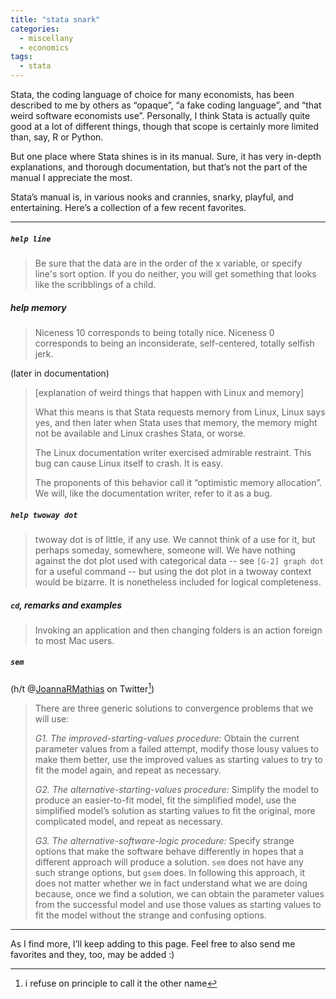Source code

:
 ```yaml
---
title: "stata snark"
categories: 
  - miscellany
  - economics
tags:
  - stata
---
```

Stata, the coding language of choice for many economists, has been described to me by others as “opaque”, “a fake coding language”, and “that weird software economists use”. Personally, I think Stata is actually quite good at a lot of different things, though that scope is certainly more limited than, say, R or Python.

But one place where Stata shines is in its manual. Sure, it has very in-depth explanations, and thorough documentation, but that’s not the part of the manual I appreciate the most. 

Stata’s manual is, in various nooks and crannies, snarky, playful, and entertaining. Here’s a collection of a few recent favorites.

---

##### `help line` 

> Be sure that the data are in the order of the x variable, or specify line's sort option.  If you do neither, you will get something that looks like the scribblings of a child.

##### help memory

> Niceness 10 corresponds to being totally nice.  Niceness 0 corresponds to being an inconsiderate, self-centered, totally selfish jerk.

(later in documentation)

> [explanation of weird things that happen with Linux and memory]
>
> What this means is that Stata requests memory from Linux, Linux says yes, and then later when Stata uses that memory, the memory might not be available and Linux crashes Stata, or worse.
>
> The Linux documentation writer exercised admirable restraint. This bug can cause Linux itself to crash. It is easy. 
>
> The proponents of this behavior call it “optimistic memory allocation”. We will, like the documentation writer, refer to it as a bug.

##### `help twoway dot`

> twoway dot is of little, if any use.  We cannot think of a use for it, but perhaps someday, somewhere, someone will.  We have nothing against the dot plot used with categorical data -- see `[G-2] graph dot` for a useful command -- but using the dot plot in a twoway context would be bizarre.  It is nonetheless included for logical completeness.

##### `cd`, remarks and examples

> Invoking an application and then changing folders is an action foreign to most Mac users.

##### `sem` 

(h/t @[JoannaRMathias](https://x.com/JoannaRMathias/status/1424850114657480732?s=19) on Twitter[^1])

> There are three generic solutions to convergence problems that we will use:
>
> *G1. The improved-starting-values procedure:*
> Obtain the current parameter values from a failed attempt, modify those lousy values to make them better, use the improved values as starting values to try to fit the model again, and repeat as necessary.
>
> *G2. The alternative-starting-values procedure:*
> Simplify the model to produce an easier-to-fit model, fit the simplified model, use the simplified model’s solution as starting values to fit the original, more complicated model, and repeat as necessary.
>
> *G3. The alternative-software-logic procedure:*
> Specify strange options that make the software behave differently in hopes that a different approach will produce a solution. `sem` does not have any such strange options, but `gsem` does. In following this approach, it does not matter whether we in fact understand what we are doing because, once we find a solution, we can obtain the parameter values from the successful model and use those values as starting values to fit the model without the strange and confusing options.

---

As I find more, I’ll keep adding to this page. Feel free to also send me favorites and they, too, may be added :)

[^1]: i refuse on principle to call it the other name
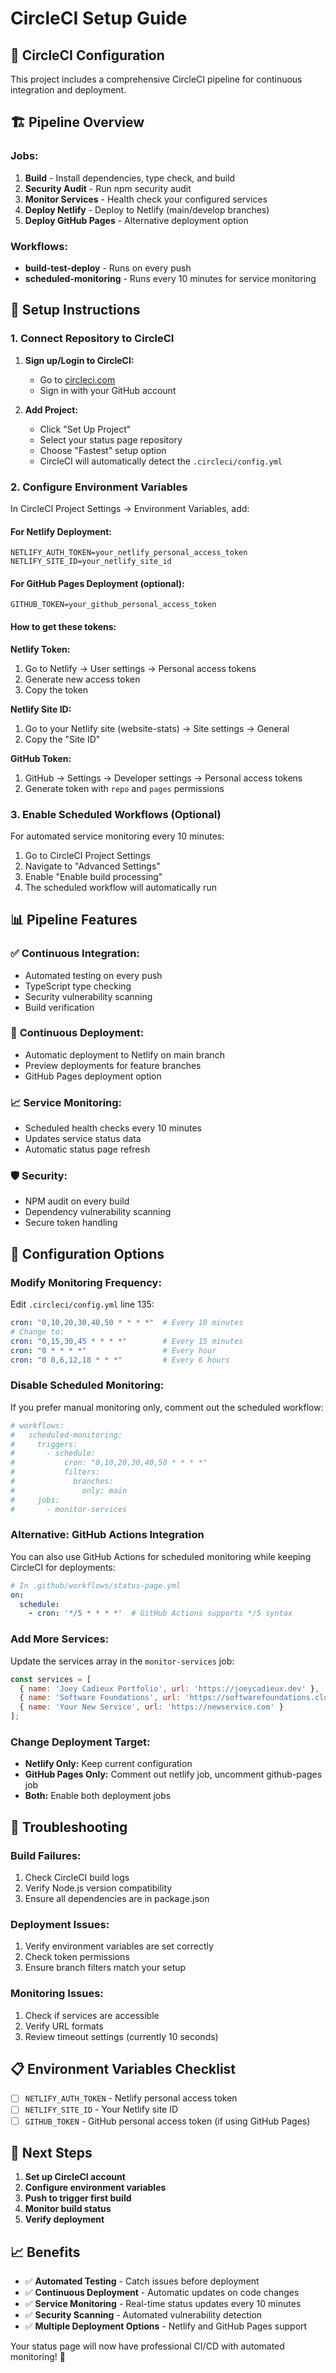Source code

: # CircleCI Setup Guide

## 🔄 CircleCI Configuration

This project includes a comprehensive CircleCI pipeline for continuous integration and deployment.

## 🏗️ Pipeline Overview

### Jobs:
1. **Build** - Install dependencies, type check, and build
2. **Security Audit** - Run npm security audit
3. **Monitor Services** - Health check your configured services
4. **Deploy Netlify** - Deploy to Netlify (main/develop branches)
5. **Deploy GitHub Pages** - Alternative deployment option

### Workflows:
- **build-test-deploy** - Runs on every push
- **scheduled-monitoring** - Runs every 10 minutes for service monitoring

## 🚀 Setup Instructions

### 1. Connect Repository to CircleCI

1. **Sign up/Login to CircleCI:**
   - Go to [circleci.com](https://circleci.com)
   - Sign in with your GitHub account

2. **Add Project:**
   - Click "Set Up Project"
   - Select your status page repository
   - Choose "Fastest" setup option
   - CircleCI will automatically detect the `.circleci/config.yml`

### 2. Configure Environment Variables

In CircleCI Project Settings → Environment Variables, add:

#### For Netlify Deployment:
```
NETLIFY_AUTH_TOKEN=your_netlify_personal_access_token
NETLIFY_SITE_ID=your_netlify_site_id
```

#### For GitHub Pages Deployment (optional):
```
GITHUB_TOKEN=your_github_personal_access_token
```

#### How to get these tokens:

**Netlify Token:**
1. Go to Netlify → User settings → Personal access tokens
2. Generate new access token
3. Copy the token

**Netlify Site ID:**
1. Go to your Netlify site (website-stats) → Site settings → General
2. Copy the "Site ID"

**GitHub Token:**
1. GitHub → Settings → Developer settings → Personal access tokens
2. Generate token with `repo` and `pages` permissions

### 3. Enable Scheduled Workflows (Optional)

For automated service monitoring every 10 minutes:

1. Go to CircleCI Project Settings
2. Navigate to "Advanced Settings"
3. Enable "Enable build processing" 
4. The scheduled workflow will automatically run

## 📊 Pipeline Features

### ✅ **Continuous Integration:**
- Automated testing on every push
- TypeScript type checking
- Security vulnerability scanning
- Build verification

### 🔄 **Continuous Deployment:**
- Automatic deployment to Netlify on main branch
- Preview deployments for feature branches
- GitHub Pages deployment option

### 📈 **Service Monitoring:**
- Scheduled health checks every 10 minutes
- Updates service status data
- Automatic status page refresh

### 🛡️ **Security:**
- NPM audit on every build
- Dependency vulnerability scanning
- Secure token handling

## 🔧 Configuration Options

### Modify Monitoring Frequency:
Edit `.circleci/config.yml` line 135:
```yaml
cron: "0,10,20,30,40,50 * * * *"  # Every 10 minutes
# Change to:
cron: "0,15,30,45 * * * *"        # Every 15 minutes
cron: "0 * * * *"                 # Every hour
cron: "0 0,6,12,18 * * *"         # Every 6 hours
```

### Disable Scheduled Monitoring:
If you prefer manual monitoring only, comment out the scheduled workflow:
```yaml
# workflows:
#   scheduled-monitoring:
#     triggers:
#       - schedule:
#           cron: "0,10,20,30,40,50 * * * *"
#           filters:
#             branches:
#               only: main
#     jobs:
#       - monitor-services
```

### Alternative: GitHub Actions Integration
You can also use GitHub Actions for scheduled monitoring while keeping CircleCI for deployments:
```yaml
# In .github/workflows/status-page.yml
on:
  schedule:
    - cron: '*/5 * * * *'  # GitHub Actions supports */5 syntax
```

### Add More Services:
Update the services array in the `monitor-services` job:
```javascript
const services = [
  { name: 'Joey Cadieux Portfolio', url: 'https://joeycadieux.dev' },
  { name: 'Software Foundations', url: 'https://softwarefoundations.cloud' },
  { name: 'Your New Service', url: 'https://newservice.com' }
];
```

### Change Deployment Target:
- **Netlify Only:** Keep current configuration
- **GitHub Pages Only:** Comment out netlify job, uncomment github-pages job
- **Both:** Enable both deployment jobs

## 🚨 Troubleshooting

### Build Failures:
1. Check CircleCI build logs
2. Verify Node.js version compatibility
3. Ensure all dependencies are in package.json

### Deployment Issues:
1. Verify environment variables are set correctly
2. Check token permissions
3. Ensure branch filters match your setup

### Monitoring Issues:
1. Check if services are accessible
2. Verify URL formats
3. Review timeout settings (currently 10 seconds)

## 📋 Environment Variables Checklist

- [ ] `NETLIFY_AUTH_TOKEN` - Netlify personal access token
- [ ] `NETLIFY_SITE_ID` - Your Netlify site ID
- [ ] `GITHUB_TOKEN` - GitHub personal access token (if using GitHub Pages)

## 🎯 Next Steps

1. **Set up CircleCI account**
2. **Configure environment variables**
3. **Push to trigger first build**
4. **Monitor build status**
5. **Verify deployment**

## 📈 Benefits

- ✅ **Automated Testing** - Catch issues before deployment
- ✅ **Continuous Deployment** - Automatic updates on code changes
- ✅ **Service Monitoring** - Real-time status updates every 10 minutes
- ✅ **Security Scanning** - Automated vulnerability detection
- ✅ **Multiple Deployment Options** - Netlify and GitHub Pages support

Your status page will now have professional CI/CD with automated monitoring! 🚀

Your task:
Skipping any pictures, copy the entries exactly as they appear.

Exercise solution:
Source code

:
 ```yaml
---
title: "stata snark"
categories: 
  - miscellany
  - economics
tags:
  - stata
---
```

Stata, the coding language of choice for many economists, has been described to me by others as “opaque”, “a fake coding language”, and “that weird software economists use”. Personally, I think Stata is actually quite good at a lot of different things, though that scope is certainly more limited than, say, R or Python.

But one place where Stata shines is in its manual. Sure, it has very in-depth explanations, and thorough documentation, but that’s not the part of the manual I appreciate the most. 

Stata’s manual is, in various nooks and crannies, snarky, playful, and entertaining. Here’s a collection of a few recent favorites.

---

##### `help line` 

> Be sure that the data are in the order of the x variable, or specify line's sort option.  If you do neither, you will get something that looks like the scribblings of a child.

##### help memory

> Niceness 10 corresponds to being totally nice.  Niceness 0 corresponds to being an inconsiderate, self-centered, totally selfish jerk.

(later in documentation)

> [explanation of weird things that happen with Linux and memory]
>
> What this means is that Stata requests memory from Linux, Linux says yes, and then later when Stata uses that memory, the memory might not be available and Linux crashes Stata, or worse.
>
> The Linux documentation writer exercised admirable restraint. This bug can cause Linux itself to crash. It is easy. 
>
> The proponents of this behavior call it “optimistic memory allocation”. We will, like the documentation writer, refer to it as a bug.

##### `help twoway dot`

> twoway dot is of little, if any use.  We cannot think of a use for it, but perhaps someday, somewhere, someone will.  We have nothing against the dot plot used with categorical data -- see `[G-2] graph dot` for a useful command -- but using the dot plot in a twoway context would be bizarre.  It is nonetheless included for logical completeness.

##### `cd`, remarks and examples

> Invoking an application and then changing folders is an action foreign to most Mac users.

##### `sem` 

(h/t @[JoannaRMathias](https://x.com/JoannaRMathias/status/1424850114657480732?s=19) on Twitter[^1])

> There are three generic solutions to convergence problems that we will use:
>
> *G1. The improved-starting-values procedure:*
> Obtain the current parameter values from a failed attempt, modify those lousy values to make them better, use the improved values as starting values to try to fit the model again, and repeat as necessary.
>
> *G2. The alternative-starting-values procedure:*
> Simplify the model to produce an easier-to-fit model, fit the simplified model, use the simplified model’s solution as starting values to fit the original, more complicated model, and repeat as necessary.
>
> *G3. The alternative-software-logic procedure:*
> Specify strange options that make the software behave differently in hopes that a different approach will produce a solution. `sem` does not have any such strange options, but `gsem` does. In following this approach, it does not matter whether we in fact understand what we are doing because, once we find a solution, we can obtain the parameter values from the successful model and use those values as starting values to fit the model without the strange and confusing options.

---

As I find more, I’ll keep adding to this page. Feel free to also send me favorites and they, too, may be added :)

[^1]: i refuse on principle to call it the other name
Source code

: # CircleCI Setup Guide

## 🔄 CircleCI Configuration

This project includes a comprehensive CircleCI pipeline for continuous integration and deployment.

## 🏗️ Pipeline Overview

### Jobs:
1. **Build** - Install dependencies, type check, and build
2. **Security Audit** - Run npm security audit
3. **Monitor Services** - Health check your configured services
4. **Deploy Netlify** - Deploy to Netlify (main/develop branches)
5. **Deploy GitHub Pages** - Alternative deployment option

### Workflows:
- **build-test-deploy** - Runs on every push
- **scheduled-monitoring** - Runs every 10 minutes for service monitoring

## 🚀 Setup Instructions

### 1. Connect Repository to CircleCI

1. **Sign up/Login to CircleCI:**
   - Go to [circleci.com](https://circleci.com)
   - Sign in with your GitHub account

2. **Add Project:**
   - Click "Set Up Project"
   - Select your status page repository
   - Choose "Fastest" setup option
   - CircleCI will automatically detect the `.circleci/config.yml`

### 2. Configure Environment Variables

In CircleCI Project Settings → Environment Variables, add:

#### For Netlify Deployment:
```
NETLIFY_AUTH_TOKEN=your_netlify_personal_access_token
NETLIFY_SITE_ID=your_netlify_site_id
```

#### For GitHub Pages Deployment (optional):
```
GITHUB_TOKEN=your_github_personal_access_token
```

#### How to get these tokens:

**Netlify Token:**
1. Go to Netlify → User settings → Personal access tokens
2. Generate new access token
3. Copy the token

**Netlify Site ID:**
1. Go to your Netlify site (website-stats) → Site settings → General
2. Copy the "Site ID"

**GitHub Token:**
1. GitHub → Settings → Developer settings → Personal access tokens
2. Generate token with `repo` and `pages` permissions

### 3. Enable Scheduled Workflows (Optional)

For automated service monitoring every 10 minutes:

1. Go to CircleCI Project Settings
2. Navigate to "Advanced Settings"
3. Enable "Enable build processing" 
4. The scheduled workflow will automatically run

## 📊 Pipeline Features

### ✅ **Continuous Integration:**
- Automated testing on every push
- TypeScript type checking
- Security vulnerability scanning
- Build verification

### 🔄 **Continuous Deployment:**
- Automatic deployment to Netlify on main branch
- Preview deployments for feature branches
- GitHub Pages deployment option

### 📈 **Service Monitoring:**
- Scheduled health checks every 10 minutes
- Updates service status data
- Automatic status page refresh

### 🛡️ **Security:**
- NPM audit on every build
- Dependency vulnerability scanning
- Secure token handling

## 🔧 Configuration Options

### Modify Monitoring Frequency:
Edit `.circleci/config.yml` line 135:
```yaml
cron: "0,10,20,30,40,50 * * * *"  # Every 10 minutes
# Change to:
cron: "0,15,30,45 * * * *"        # Every 15 minutes
cron: "0 * * * *"                 # Every hour
cron: "0 0,6,12,18 * * *"         # Every 6 hours
```

### Disable Scheduled Monitoring:
If you prefer manual monitoring only, comment out the scheduled workflow:
```yaml
# workflows:
#   scheduled-monitoring:
#     triggers:
#       - schedule:
#           cron: "0,10,20,30,40,50 * * * *"
#           filters:
#             branches:
#               only: main
#     jobs:
#       - monitor-services
```

### Alternative: GitHub Actions Integration
You can also use GitHub Actions for scheduled monitoring while keeping CircleCI for deployments:
```yaml
# In .github/workflows/status-page.yml
on:
  schedule:
    - cron: '*/5 * * * *'  # GitHub Actions supports */5 syntax
```

### Add More Services:
Update the services array in the `monitor-services` job:
```javascript
const services = [
  { name: 'Joey Cadieux Portfolio', url: 'https://joeycadieux.dev' },
  { name: 'Software Foundations', url: 'https://softwarefoundations.cloud' },
  { name: 'Your New Service', url: 'https://newservice.com' }
];
```

### Change Deployment Target:
- **Netlify Only:** Keep current configuration
- **GitHub Pages Only:** Comment out netlify job, uncomment github-pages job
- **Both:** Enable both deployment jobs

## 🚨 Troubleshooting

### Build Failures:
1. Check CircleCI build logs
2. Verify Node.js version compatibility
3. Ensure all dependencies are in package.json

### Deployment Issues:
1. Verify environment variables are set correctly
2. Check token permissions
3. Ensure branch filters match your setup

### Monitoring Issues:
1. Check if services are accessible
2. Verify URL formats
3. Review timeout settings (currently 10 seconds)

## 📋 Environment Variables Checklist

- [ ] `NETLIFY_AUTH_TOKEN` - Netlify personal access token
- [ ] `NETLIFY_SITE_ID` - Your Netlify site ID
- [ ] `GITHUB_TOKEN` - GitHub personal access token (if using GitHub Pages)

## 🎯 Next Steps

1. **Set up CircleCI account**
2. **Configure environment variables**
3. **Push to trigger first build**
4. **Monitor build status**
5. **Verify deployment**

## 📈 Benefits

- ✅ **Automated Testing** - Catch issues before deployment
- ✅ **Continuous Deployment** - Automatic updates on code changes
- ✅ **Service Monitoring** - Real-time status updates every 10 minutes
- ✅ **Security Scanning** - Automated vulnerability detection
- ✅ **Multiple Deployment Options** - Netlify and GitHub Pages support

Your status page will now have professional CI/CD with automated monitoring! 🚀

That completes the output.